Your instructions: The answer is to be an exact copy of the lines below running from the line with "theoretically sound algorithms" down to the line with "Please feel free", both ends included, and nothing more.

START Given records

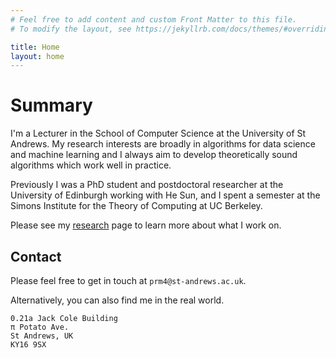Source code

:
 ```yaml
---
# Feel free to add content and custom Front Matter to this file.
# To modify the layout, see https://jekyllrb.com/docs/themes/#overriding-theme-defaults

title: Home
layout: home
---
```

 
# Summary
I'm a Lecturer in the School of Computer Science at the University of St Andrews.
My research interests are broadly in algorithms for data science and machine learning and I always aim to develop
theoretically sound algorithms which work well in practice.

Previously I was a PhD student and postdoctoral researcher at the University of Edinburgh working with He Sun, and I spent a semester at the Simons Institute for the Theory of Computing at UC Berkeley.

Please see my [research](/research/) page to learn more about what I work on.

## Contact
Please feel free to get in touch at `prm4@st-andrews.ac.uk`.

Alternatively, you can also find me in the real world.

    0.21a Jack Cole Building
    π Potato Ave.
    St Andrews, UK
    KY16 9SX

END Given records

Answer section:
theoretically sound algorithms which work well in practice.

Previously I was a PhD student and postdoctoral researcher at the University of Edinburgh working with He Sun, and I spent a semester at the Simons Institute for the Theory of Computing at UC Berkeley.

Please see my [research](/research/) page to learn more about what I work on.

## Contact
Please feel free to get in touch at `prm4@st-andrews.ac.uk`.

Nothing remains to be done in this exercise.